Foto: AP Photo/Alberto Pezzali
Bendera Skotlandia tercermin dalam genangan air di luar Mahkamah Agung, di London, Rabu, 23 November 2022. Mahkamah Agung Inggris memutuskan Rabu bahwa Skotlandia tidak memiliki kekuatan untuk mengadakan referendum baru tentang kemerdekaan tanpa persetujuan Inggris pemerintah. Putusan tersebut merupakan kemunduran bagi kampanye pemerintah Skotlandia untuk melepaskan diri dari Inggris.

REPUBLIKA.CO.ID, EDINBURGH -- Menteri Pertama Skotlandia Nicola Sturgeon mengutarakan kekecewaan atas ditolaknya referendum kemerdekaan negaranya oleh Mahkamah Agung Inggris. Kendati demikian, dia mengatakan akan menghormati putusan tersebut.

“Undang-undang yang tidak mengizinkan Skotlandia memilih masa depan kami sendiri tanpa persetujuan Westminster (parlemen Inggris) mengungkap mitos tentang gagasan Inggris sebagai kemitraan sukarela dan membuat kasus untuk kemerdekaan,” kata Sturgeon lewat akun Twitter pribadinya, Rabu (23/11/2022).

Baca Juga

Dia menekankan, demokrasi Skotlandia tidak akan ditolak. “Keputusan hari ini (oleh Mahkamah Agung Inggris) menghalangi satu jalan untuk mendengar suara Skotlandia tentang kemerdekaan.
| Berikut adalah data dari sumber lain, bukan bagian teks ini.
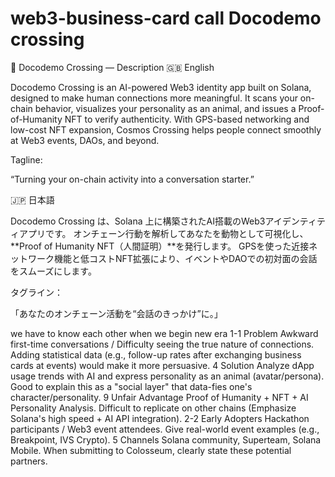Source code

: # web3-business-card call Docodemo crossing
🌌 Docodemo Crossing — Description
🇬🇧 English

Docodemo Crossing is an AI-powered Web3 identity app built on Solana, designed to make human connections more meaningful.
It scans your on-chain behavior, visualizes your personality as an animal, and issues a Proof-of-Humanity NFT to verify authenticity.
With GPS-based networking and low-cost NFT expansion, Cosmos Crossing helps people connect smoothly at Web3 events, DAOs, and beyond.

Tagline:

“Turning your on-chain activity into a conversation starter.”

🇯🇵 日本語

Docodemo Crossing は、Solana 上に構築されたAI搭載のWeb3アイデンティティアプリです。
オンチェーン行動を解析してあなたを動物として可視化し、**Proof of Humanity NFT（人間証明）**を発行します。
GPSを使った近接ネットワーク機能と低コストNFT拡張により、イベントやDAOでの初対面の会話をスムーズにします。

タグライン：

「あなたのオンチェーン活動を“会話のきっかけ”に。」

we have to know each other when we begin new era
1-1 Problem	Awkward first-time conversations / Difficulty seeing the true nature of connections.	Adding statistical data (e.g., follow-up rates after exchanging business cards at events) would make it more persuasive.
4 Solution	Analyze dApp usage trends with AI and express personality as an animal (avatar/persona).	Good to explain this as a "social layer" that data-fies one's character/personality.
9 Unfair Advantage	Proof of Humanity + NFT + AI Personality Analysis.	Difficult to replicate on other chains (Emphasize Solana's high speed + AI API integration).
2-2 Early Adopters	Hackathon participants / Web3 event attendees.	Give real-world event examples (e.g., Breakpoint, IVS Crypto).
5 Channels	Solana community, Superteam, Solana Mobile.	When submitting to Colosseum, clearly state these potential partners.
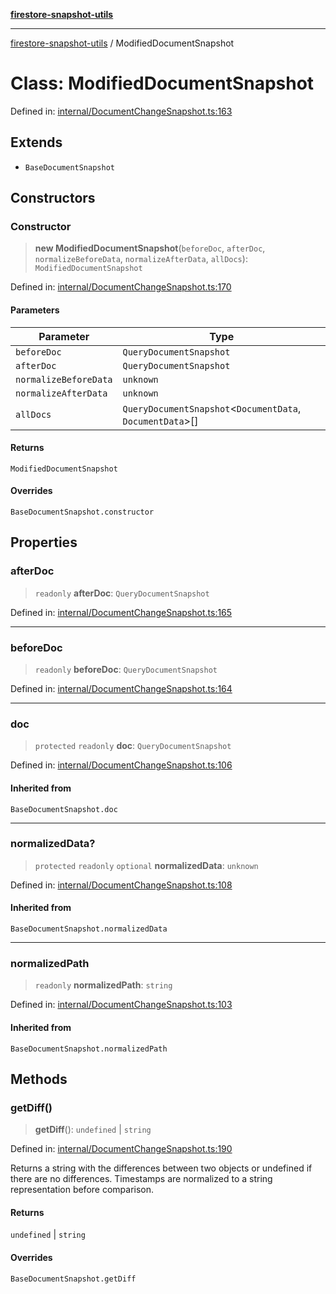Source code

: [**firestore-snapshot-utils**](../README.md)

---

[firestore-snapshot-utils](../README.md) / ModifiedDocumentSnapshot

# Class: ModifiedDocumentSnapshot

Defined in: [internal/DocumentChangeSnapshot.ts:163](https://github.com/ericvera/firestore-snapshot-utils/blob/main/src/internal/DocumentChangeSnapshot.ts#L163)

## Extends

- `BaseDocumentSnapshot`

## Constructors

### Constructor

> **new ModifiedDocumentSnapshot**(`beforeDoc`, `afterDoc`, `normalizeBeforeData`, `normalizeAfterData`, `allDocs`): `ModifiedDocumentSnapshot`

Defined in: [internal/DocumentChangeSnapshot.ts:170](https://github.com/ericvera/firestore-snapshot-utils/blob/main/src/internal/DocumentChangeSnapshot.ts#L170)

#### Parameters

| Parameter             | Type                                                        |
| --------------------- | ----------------------------------------------------------- |
| `beforeDoc`           | `QueryDocumentSnapshot`                                     |
| `afterDoc`            | `QueryDocumentSnapshot`                                     |
| `normalizeBeforeData` | `unknown`                                                   |
| `normalizeAfterData`  | `unknown`                                                   |
| `allDocs`             | `QueryDocumentSnapshot`\<`DocumentData`, `DocumentData`\>[] |

#### Returns

`ModifiedDocumentSnapshot`

#### Overrides

`BaseDocumentSnapshot.constructor`

## Properties

### afterDoc

> `readonly` **afterDoc**: `QueryDocumentSnapshot`

Defined in: [internal/DocumentChangeSnapshot.ts:165](https://github.com/ericvera/firestore-snapshot-utils/blob/main/src/internal/DocumentChangeSnapshot.ts#L165)

---

### beforeDoc

> `readonly` **beforeDoc**: `QueryDocumentSnapshot`

Defined in: [internal/DocumentChangeSnapshot.ts:164](https://github.com/ericvera/firestore-snapshot-utils/blob/main/src/internal/DocumentChangeSnapshot.ts#L164)

---

### doc

> `protected` `readonly` **doc**: `QueryDocumentSnapshot`

Defined in: [internal/DocumentChangeSnapshot.ts:106](https://github.com/ericvera/firestore-snapshot-utils/blob/main/src/internal/DocumentChangeSnapshot.ts#L106)

#### Inherited from

`BaseDocumentSnapshot.doc`

---

### normalizedData?

> `protected` `readonly` `optional` **normalizedData**: `unknown`

Defined in: [internal/DocumentChangeSnapshot.ts:108](https://github.com/ericvera/firestore-snapshot-utils/blob/main/src/internal/DocumentChangeSnapshot.ts#L108)

#### Inherited from

`BaseDocumentSnapshot.normalizedData`

---

### normalizedPath

> `readonly` **normalizedPath**: `string`

Defined in: [internal/DocumentChangeSnapshot.ts:103](https://github.com/ericvera/firestore-snapshot-utils/blob/main/src/internal/DocumentChangeSnapshot.ts#L103)

#### Inherited from

`BaseDocumentSnapshot.normalizedPath`

## Methods

### getDiff()

> **getDiff**(): `undefined` \| `string`

Defined in: [internal/DocumentChangeSnapshot.ts:190](https://github.com/ericvera/firestore-snapshot-utils/blob/main/src/internal/DocumentChangeSnapshot.ts#L190)

Returns a string with the differences between two objects or undefined if
there are no differences.
Timestamps are normalized to a string representation before comparison.

#### Returns

`undefined` \| `string`

#### Overrides

`BaseDocumentSnapshot.getDiff`
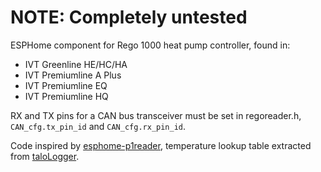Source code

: # NOTE: Completely untested

ESPHome component for Rego 1000 heat pump controller, found in:
* IVT Greenline HE/HC/HA
* IVT Premiumline A Plus
* IVT Premiumline EQ
* IVT Premiumline HQ

RX and TX pins for a CAN bus transceiver must be set in regoreader.h, `CAN_cfg.tx_pin_id` and `CAN_cfg.rx_pin_id`.

Code inspired by [esphome-p1reader](https://github.com/psvanstrom/esphome-p1reader), temperature lookup table extracted from [taloLogger](https://zil.olammi.iki.fi/sw/taloLogger/).
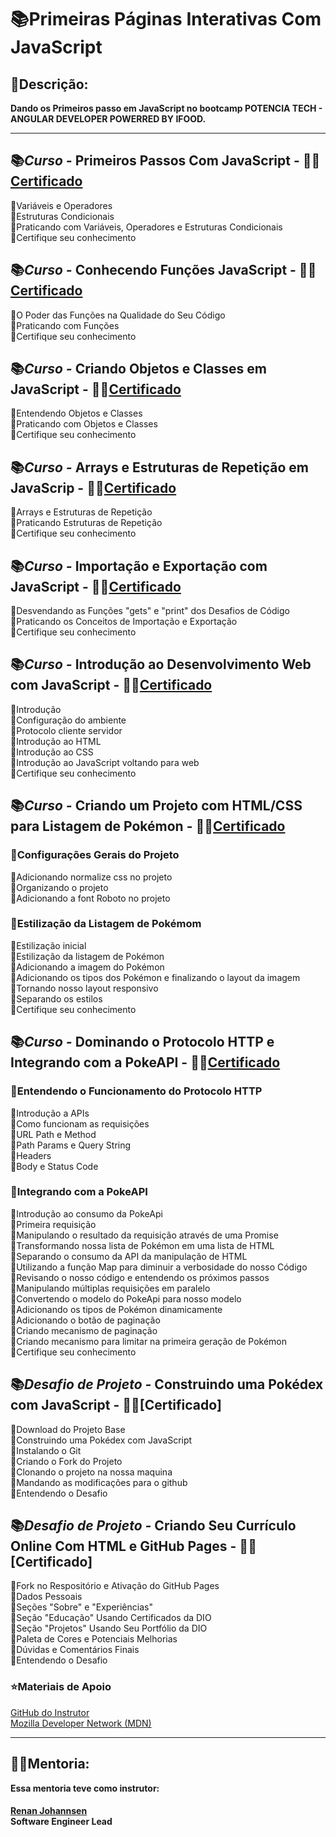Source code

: # 📚Primeiras Páginas Interativas Com JavaScript

## 👀Descrição:
<b>
Dando os Primeiros passo em JavaScript no bootcamp POTENCIA TECH - ANGULAR DEVELOPER POWERRED BY IFOOD.
</b>   

____________________________
## 📚<i>Curso -</i> Primeiros Passos Com JavaScript - 👨‍🎓[Certificado](https://github.com/jhon-lenon/Potencia-Tech-Angular-Developer-Powered-by-iFood/tree/main/02-Primeiras_Paginas_Interativas_com_JavaScript/Certificados/01-Primeiros_Passos_Com_JavaScript)
🔹Variáveis e Operadores  
🔹Estruturas Condicionais  
🔹Praticando com Variáveis, Operadores e Estruturas Condicionais  
🔸Certifique seu conhecimento  

## 📚<i>Curso -</i> Conhecendo Funções JavaScript - 👨‍🎓[Certificado](https://github.com/jhon-lenon/Potencia-Tech-Angular-Developer-Powered-by-iFood/tree/main/02-Primeiras_Paginas_Interativas_com_JavaScript/Certificados/02_Conhecendo_Fun%C3%A7%C3%B5es_JavaScript)  
🔹O Poder das Funções na Qualidade do Seu Código  
🔹Praticando com Funções  
🔸Certifique seu conhecimento   

## 📚<i>Curso -</i> Criando Objetos e Classes em JavaScript - 👨‍🎓[Certificado](https://github.com/jhon-lenon/Potencia-Tech-Angular-Developer-Powered-by-iFood/tree/main/02-Primeiras_Paginas_Interativas_com_JavaScript/Certificados/03-Criando_Objeto_e_Classes_com_JavaScript)   
🔹Entendendo Objetos e Classes  
🔹Praticando com Objetos e Classes  
🔸Certifique seu conhecimento  

## 📚<i>Curso -</i> Arrays e Estruturas de Repetição em JavaScrip - 👨‍🎓[Certificado](https://github.com/jhon-lenon/Potencia-Tech-Angular-Developer-Powered-by-iFood/tree/main/02-Primeiras_Paginas_Interativas_com_JavaScript/Certificados/04-Arrays_Estruturas_de_Repeti%C3%A7%C3%A3o_em_JavaScrip)  
🔹Arrays e Estruturas de Repetição  
🔹Praticando Estruturas de Repetição  
🔸Certifique seu conhecimento  

## 📚<i>Curso -</i> Importação e Exportação com JavaScript - 👨‍🎓[Certificado](https://github.com/jhon-lenon/Potencia-Tech-Angular-Developer-Powered-by-iFood/tree/main/02-Primeiras_Paginas_Interativas_com_JavaScript/Certificados/05-Importa%C3%A7%C3%A3o_e_Exporta%C3%A7%C3%A3o_com_JavaScript)  
🔹Desvendando as Funções "gets" e "print" dos Desafios de Código  
🔹Praticando os Conceitos de Importação e Exportação  
🔸Certifique seu conhecimento  

## 📚<i>Curso -</i> Introdução ao Desenvolvimento Web com JavaScript - 👨‍🎓[Certificado](https://github.com/jhon-lenon/Potencia-Tech-Angular-Developer-Powered-by-iFood/tree/main/02-Primeiras_Paginas_Interativas_com_JavaScript/Certificados/06-Introducao_ao_Desenvolvimento_Web_com_JavaScript)  
🔹Introdução  
🔹Configuração do ambiente  
🔹Protocolo cliente servidor  
🔹Introdução ao HTML  
🔹Introdução ao CSS  
🔹Introdução ao JavaScript voltando para web   
🔸Certifique seu conhecimento  

## 📚<i>Curso -</i> Criando um Projeto com HTML/CSS para Listagem de Pokémon - 👨‍🎓[Certificado](https://github.com/jhon-lenon/Potencia-Tech-Angular-Developer-Powered-by-iFood/tree/main/02-Primeiras_Paginas_Interativas_com_JavaScript/Certificados/07-Criando_um_Projento_com_HTML_e_CSS_para_Listagem_de_Pokemon)   
### 🔺Configurações Gerais do Projeto  
🔹Adicionando normalize css no projeto  
🔹Organizando o projeto  
🔹Adicionando a font Roboto no projeto  

### 🔺Estilização da Listagem de Pokémom  
🔹Estilização inicial  
🔹Estilização da listagem de Pokémon  
🔹Adicionando a imagem do Pokémon  
🔹Adicionando os tipos dos Pokémon e finalizando o layout da imagem  
🔹Tornando nosso layout responsivo  
🔹Separando os estilos  
🔸Certifique seu conhecimento  

## 📚<i>Curso -</i> Dominando o Protocolo HTTP e Integrando com a PokeAPI - 👨‍🎓[Certificado](https://github.com/jhon-lenon/Potencia-Tech-Angular-Developer-Powered-by-iFood/tree/main/02-Primeiras_Paginas_Interativas_com_JavaScript/Certificados/08-Dominando_o_Protocolo_HTML_e_Integrando_com_a_PokeAPI)    
### 🔺Entendendo o Funcionamento do Protocolo HTTP  
🔹Introdução a APIs  
🔹Como funcionam as requisições  
🔹URL Path e Method  
🔹Path Params e Query String  
🔹Headers  
🔹Body e Status Code  

### 🔺Integrando com a PokeAPI  
🔹Introdução ao consumo da PokeApi  
🔹Primeira requisição  
🔹Manipulando o resultado da requisição através de uma Promise  
🔹Transformando nossa lista de Pokémon em uma lista de HTML  
🔹Separando o consumo da API da manipulação de HTML  
🔹Utilizando a função Map para diminuir a verbosidade do nosso Código  
🔹Revisando o nosso código e entendendo os próximos passos  
🔹Manipulando múltiplas requisições em paralelo  
🔹Convertendo o modelo do PokeApi para nosso modelo  
🔹Adicionando os tipos de Pokémon dinamicamente  
🔹Adicionando o botão de paginação  
🔹Criando mecanismo de paginação  
🔹Criando mecanismo para limitar na primeira geração de Pokémon  
🔸Certifique seu conhecimento  

## 📚<i>Desafio de Projeto -</i> Construindo uma Pokédex com JavaScript - 👨‍🎓[Certificado]  
🔹Download do Projeto Base  
🔹Construindo uma Pokédex com JavaScript  
🔹Instalando o Git  
🔹Criando o Fork do Projeto  
🔹Clonando o projeto na nossa maquina  
🔹Mandando as modificações para o github  
🔹Entendendo o Desafio  

## 📚<i>Desafio de Projeto -</i> Criando Seu Currículo Online Com HTML e GitHub Pages - 👨‍🎓[Certificado]  
🔹Fork no Respositório e Ativação do GitHub Pages  
🔹Dados Pessoais  
🔹Seções "Sobre" e "Experiências"  
🔹Seção "Educação" Usando Certificados da DIO  
🔹Seção "Projetos" Usando Seu Portfólio da DIO  
🔹Paleta de Cores e Potenciais Melhorias  
🔹Dúvidas e Comentários Finais  
🔹Entendendo o Desafio  













### ⭐️Materiais de Apoio  
[GitHub do Instrutor](https://github.com/digitalinnovationone/javascript-developer-m1)  
[Mozilla Developer Network (MDN)](https://developer.mozilla.org/pt-BR/docs/Learn/Getting_started_with_the_web)  

_____________________________  
## <b>👨‍🏫Mentoria:  
Essa mentoria teve como instrutor:  

####  
[Renan Johannsen](https://www.linkedin.com/in/renanjpaula/ "renanjpaula")  
Software Engineer Lead   
</b>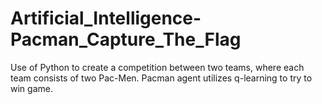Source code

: # Artificial_Intelligence-Pacman_Capture_The_Flag
Use of Python to create a competition between two teams, where each team consists of two Pac-Men. Pacman agent utilizes q-learning to try to win game.
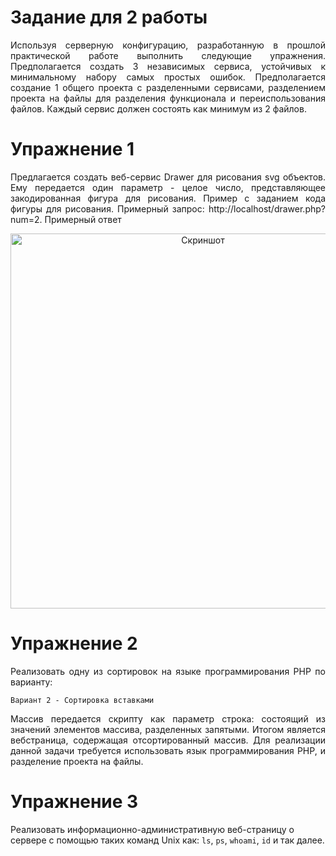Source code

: # Задание для 2 работы

<p style="text-align: justify">
    Используя серверную конфигурацию, разработанную в прошлой
    практической работе выполнить следующие упражнения. Предполагается
    создать 3 независимых сервиса, устойчивых к минимальному набору
    самых простых ошибок. Предполагается создание 1 общего проекта с
    разделенными сервисами, разделением проекта на файлы для разделения
    функционала и переиспользования файлов. Каждый сервис должен
    состоять как минимум из 2 файлов.
</p>

# Упражнение 1

<p style="text-align: justify">
    Предлагается создать веб-сервис Drawer для рисования svg
    объектов. Ему передается один параметр - целое число, представляющее
    закодированная фигура для рисования. Пример с заданием кода фигуры
    для рисования. Примерный запрос: http://localhost/drawer.php?num=2.
    Примерный ответ
</p>
<p align="center">
    <img src="https://sun9-46.userapi.com/impg/1ByYojiqlqxGrP5qBcjCV1ho8zrewv2OBxVmMg/vbuboccBQuU.jpg?size=609x371&quality=96&sign=d0a5530b46e745f2a2ead0d47df0ef96&type=album" alt="Скриншот" width="600"/>
</p>

# Упражнение 2

<p style="text-align: justify">
    Реализовать одну из сортировок на языке программирования PHP по
    варианту:
</p>

`Вариант 2 - Сортировка вставками`

<p style="text-align: justify">
    Массив передается скрипту как параметр строка: состоящий из
    значений элементов массива, разделенных запятыми. Итогом является вебстраница, содержащая отсортированный массив.
    Для реализации данной задачи требуется использовать язык
    программирования PHP, и разделение проекта на файлы.
</p>

# Упражнение 3

Реализовать информационно-административную веб-страницу о
сервере с помощью таких команд Unix как: `ls`, `ps`, `whoami`, `id` и так далее. 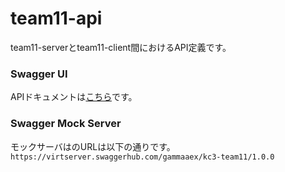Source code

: # team11-api

team11-serverとteam11-client間におけるAPI定義です。

### Swagger UI
APIドキュメントは<a href="https://app.swaggerhub.com/apis-docs/gammaaex/kc3-team11/1.0.0" target="_blank">こちら</a>です。

### Swagger Mock Server
モックサーバはのURLは以下の通りです。  
`https://virtserver.swaggerhub.com/gammaaex/kc3-team11/1.0.0`
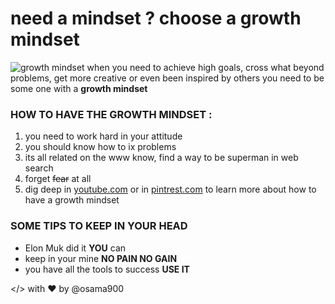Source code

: # need a mindset ? choose a growth mindset #
![growth mindset](https://zurb-dot-com-prod.s3.amazonaws.com/asset/1982/growth-mindset-01.png)
when you need to achieve high goals, cross what beyond problems, get more creative or even been inspired by others you need to be some one with a **growth mindset**

### HOW TO HAVE THE **GROWTH MINDSET** :
1. you need to work hard in your attitude 
2. you should know how to ix problems 
3. its all related on the www know, find a way to be superman in web search 
4. forget ~~fear~~  at all
5. dig deep in [youtube.com](https://www.youtube.com/watch?v=KUWn_TJTrnU) or in [pintrest.com](https://www.pinterest.com/pin/1266706135443598/) to learn more about how to have a growth mindset


### SOME TIPS TO KEEP IN YOUR HEAD ###
* Elon Muk did it **YOU** can
* keep in your mine **NO PAIN NO GAIN**
* you have all the tools to success **USE IT**








</> with ❤️ by @osama900




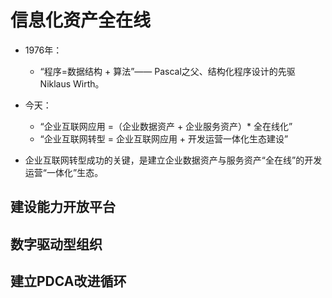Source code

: # 信息化资产全在线

* 1976年：

  * “程序=数据结构 + 算法”—— Pascal之父、结构化程序设计的先驱Niklaus Wirth。

* 今天：

  * “企业互联网应用 =（企业数据资产 + 企业服务资产）\* 全在线化”
  * “企业互联网转型 = 企业互联网应用 + 开发运营一体化生态建设”

* 企业互联网转型成功的关键，是建立企业数据资产与服务资产“全在线”的开发运营“一体化”生态。

## 建设能力开放平台

## 数字驱动型组织

## 建立PDCA改进循环

## 



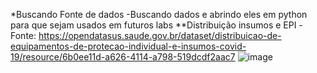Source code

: *Buscando Fonte de dados
-Buscando dados e abrindo eles em python para que sejam usados em futuros labs
**Distribuição insumos e EPI
-Fonte: https://opendatasus.saude.gov.br/dataset/distribuicao-de-equipamentos-de-protecao-individual-e-insumos-covid-19/resource/6b0ee11d-a626-4114-a798-519dcdf2aac7
![image](https://user-images.githubusercontent.com/80778627/131064172-5f171d27-6c52-4f2e-8ddf-0c6628a5aaae.png)

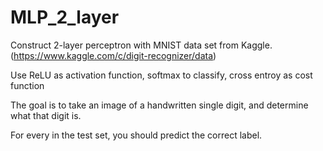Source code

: # MLP_2_layer

Construct 2-layer perceptron with MNIST data set from Kaggle.
(https://www.kaggle.com/c/digit-recognizer/data)

Use ReLU as activation function, softmax to classify, cross entroy as cost function

The goal is to take an image of a handwritten single digit, and determine what that digit is.


For every in the test set, you should predict the correct label.

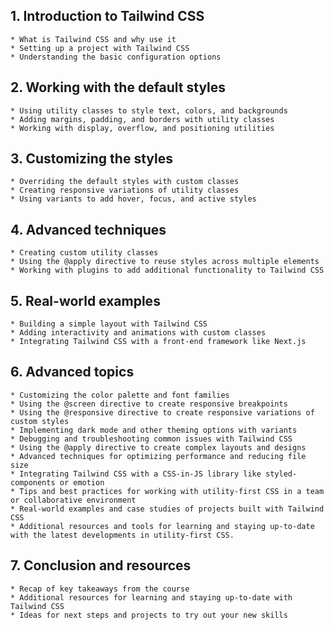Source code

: ## 1. Introduction to Tailwind CSS
    * What is Tailwind CSS and why use it
    * Setting up a project with Tailwind CSS
    * Understanding the basic configuration options
## 2. Working with the default styles
    * Using utility classes to style text, colors, and backgrounds
    * Adding margins, padding, and borders with utility classes
    * Working with display, overflow, and positioning utilities
## 3. Customizing the styles
    * Overriding the default styles with custom classes
    * Creating responsive variations of utility classes
    * Using variants to add hover, focus, and active styles
## 4. Advanced techniques
    * Creating custom utility classes
    * Using the @apply directive to reuse styles across multiple elements
    * Working with plugins to add additional functionality to Tailwind CSS
## 5. Real-world examples
    * Building a simple layout with Tailwind CSS
    * Adding interactivity and animations with custom classes
    * Integrating Tailwind CSS with a front-end framework like Next.js
## 6. Advanced topics
    * Customizing the color palette and font families
    * Using the @screen directive to create responsive breakpoints
    * Using the @responsive directive to create responsive variations of custom styles
    * Implementing dark mode and other theming options with variants
    * Debugging and troubleshooting common issues with Tailwind CSS
    * Using the @apply directive to create complex layouts and designs
    * Advanced techniques for optimizing performance and reducing file size
    * Integrating Tailwind CSS with a CSS-in-JS library like styled-components or emotion
    * Tips and best practices for working with utility-first CSS in a team or collaborative environment
    * Real-world examples and case studies of projects built with Tailwind CSS
    * Additional resources and tools for learning and staying up-to-date with the latest developments in utility-first CSS.
## 7. Conclusion and resources
    * Recap of key takeaways from the course
    * Additional resources for learning and staying up-to-date with Tailwind CSS
    * Ideas for next steps and projects to try out your new skills
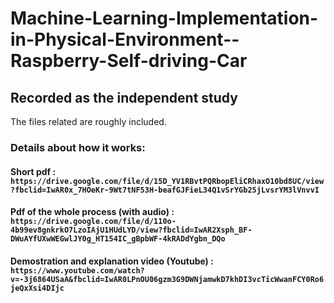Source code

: # Machine-Learning-Implementation-in-Physical-Environment--Raspberry-Self-driving-Car

## Recorded as the independent study

The files related are roughly included.

### Details about how it works:

#### Short pdf : `https://drive.google.com/file/d/15D_YV1RBvtPQRbopEliCRhaxO10bd8UC/view?fbclid=IwAR0x_7HOeKr-9Wt7tNF53H-beafGJFieL34Q1vSrYGb25jLvsrYM3lVnvvI`

#### Pdf of the whole process (with audio) : `https://drive.google.com/file/d/110o-4b99ev8gnkrkO7LzoIAjU1HUdLYD/view?fbclid=IwAR2Xsph_BF-DWuAYfUXwWEGwlJY0g_HT154IC_gBpbWF-4kRADdYgbn_DQo`

#### Demostration and explanation video (Youtube) : `https://www.youtube.com/watch?v=-3j6864USaA&fbclid=IwAR0LPnOU06gzm3G9DWNjamwkD7khDI3vcTicWwanFCY0Ro6jeQxXsi4DIjc`
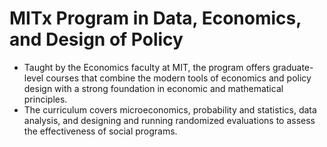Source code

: # MITx Program in Data, Economics, and Design of Policy

- Taught by the Economics faculty at MIT, the program offers graduate-level courses that combine the modern tools of economics and policy design with a strong foundation in economic and mathematical principles.
- The curriculum covers microeconomics, probability and statistics, data analysis, and designing and running randomized evaluations to assess the effectiveness of social programs.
Namun dalam demokrasi, suara kami tidak dapat dan tidak akan dibungkam,” ucapnya.

Mahkamah Agung Inggris memutuskan, Skotlandia tidak memiliki kekuatan menggelar referendum kemerdekaan tahun depan tanpa persetujuan Parlemen Inggris. Putusan tersebut menjadi pukulan keras bagi kaum nasionalis Skotlandia. “Parlemen Skotlandia tak memiliki kekuatan membuat undang-undang referendum tentang kemerdekaan Skotlandia,” kata Presiden Mahkamah Agung Inggris dalam sebuah pernyataan, Rabu.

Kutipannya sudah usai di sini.